Screening And Identification Of Endogenous Reference Gene In Maize For GMPs Detection

Endogenous reference gene (ERG) is an essential reference in Genetically Modified Plants (GMPs) identification system. In this system, PCR were applied using genomic DNA samples, through the comparison of the results for transferred gene detection and reference detection, judgments could be made on whether the sample is qualified and the PCR system works correctly. Moreover, quantitative analysis could be applied. Currently, the exploitation of ERGs for some commercialized genetically modified plants (GMPs) such as soybean and tomato has been done. However, the development of ERG in maize, is just entering its first stage.This study first took for candidate genes compared by BLAST and BLINK sequences. Then filter endogenous reference gene from intraspecific consistency and stability, species specificity, stability of copy number and other aspects.
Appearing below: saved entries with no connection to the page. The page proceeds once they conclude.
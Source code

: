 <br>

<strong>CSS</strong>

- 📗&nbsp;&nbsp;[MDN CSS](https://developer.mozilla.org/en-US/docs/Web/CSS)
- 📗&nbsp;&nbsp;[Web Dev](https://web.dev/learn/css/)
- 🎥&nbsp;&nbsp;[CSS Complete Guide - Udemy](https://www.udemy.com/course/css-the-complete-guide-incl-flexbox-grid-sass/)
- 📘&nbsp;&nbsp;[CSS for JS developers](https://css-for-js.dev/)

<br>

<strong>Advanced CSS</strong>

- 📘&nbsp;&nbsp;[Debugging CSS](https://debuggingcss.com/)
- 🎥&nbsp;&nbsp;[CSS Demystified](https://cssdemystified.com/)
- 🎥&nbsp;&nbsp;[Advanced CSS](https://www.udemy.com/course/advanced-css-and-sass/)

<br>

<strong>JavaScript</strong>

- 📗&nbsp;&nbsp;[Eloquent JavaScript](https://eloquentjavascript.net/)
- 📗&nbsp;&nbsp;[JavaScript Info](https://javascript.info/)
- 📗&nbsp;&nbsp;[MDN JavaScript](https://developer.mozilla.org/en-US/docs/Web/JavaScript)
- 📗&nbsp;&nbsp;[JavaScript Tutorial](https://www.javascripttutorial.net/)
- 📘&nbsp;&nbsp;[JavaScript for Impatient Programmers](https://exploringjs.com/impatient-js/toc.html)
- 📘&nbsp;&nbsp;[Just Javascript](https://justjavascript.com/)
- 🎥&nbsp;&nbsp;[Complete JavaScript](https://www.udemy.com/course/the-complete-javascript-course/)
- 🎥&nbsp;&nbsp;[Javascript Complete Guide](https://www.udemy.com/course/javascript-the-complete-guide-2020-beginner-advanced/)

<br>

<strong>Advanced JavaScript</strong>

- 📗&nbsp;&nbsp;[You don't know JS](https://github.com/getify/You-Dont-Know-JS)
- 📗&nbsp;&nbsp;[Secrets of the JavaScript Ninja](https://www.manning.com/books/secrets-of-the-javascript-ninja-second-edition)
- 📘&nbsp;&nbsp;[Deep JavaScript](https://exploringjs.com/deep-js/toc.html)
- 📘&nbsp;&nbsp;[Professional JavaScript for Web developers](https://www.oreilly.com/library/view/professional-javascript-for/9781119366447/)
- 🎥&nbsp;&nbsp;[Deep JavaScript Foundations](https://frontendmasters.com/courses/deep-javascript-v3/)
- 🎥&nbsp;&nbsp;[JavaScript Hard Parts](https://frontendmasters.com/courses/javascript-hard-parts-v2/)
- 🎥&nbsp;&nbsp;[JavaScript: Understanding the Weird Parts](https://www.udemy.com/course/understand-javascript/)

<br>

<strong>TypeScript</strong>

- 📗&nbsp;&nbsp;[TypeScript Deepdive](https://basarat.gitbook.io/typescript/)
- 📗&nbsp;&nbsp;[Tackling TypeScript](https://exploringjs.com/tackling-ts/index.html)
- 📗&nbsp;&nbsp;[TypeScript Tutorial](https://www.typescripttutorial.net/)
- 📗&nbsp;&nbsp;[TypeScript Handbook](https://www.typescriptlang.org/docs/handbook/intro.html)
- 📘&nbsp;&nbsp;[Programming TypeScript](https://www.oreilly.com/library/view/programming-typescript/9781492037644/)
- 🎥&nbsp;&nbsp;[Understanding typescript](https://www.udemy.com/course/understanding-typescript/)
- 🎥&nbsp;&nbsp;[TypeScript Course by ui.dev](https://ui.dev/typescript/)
After non-corn species and different varieties of maize species-specific qualitative and quantitative PCR detectton, copy number analysis, the main results obtained are as follows:1. Using PGID, NCBI public database information, and BLINK, BLAST sequence alignment,20 specific non-intron genes as candidate genes for maize endogenous reference were identified.2. Highly conserved primers designed using each species genomic DNA as template. Screening the exon of 20 candidate genes, the minimum fragment length is restricted as 200bp. Through retrieving these genes information one by one, designed primers, PCR validation, GRMZM2G054655 was eventually chosen as the beast endogenous reference gene in maize for GMPs detection.3. Specific PCR primers were designed based on GRMZM2G054655 sequences. By ordinary PCR experiments, we verify that GRMZM2G054655 has a high stability of intraspecific consistency and species specificity.4. By optimizing the conditions for the quantitative detection, we establish a stable and efficient, reproducible quantitative detection systems for GRMZM2G054655, quantitative detection sensitivity of 0.04ng.5. Using a single-copy gene GADPH as control, quantitative PCR reaction proved GRMZM2G054655 is a constant single-copy gene in different maize varieties. GRMZM2G054655 can be used as the reference genes for detection of genetically modified maize. Establish a system of screening and detection of endogenous reference gene in maize for GMPs detection.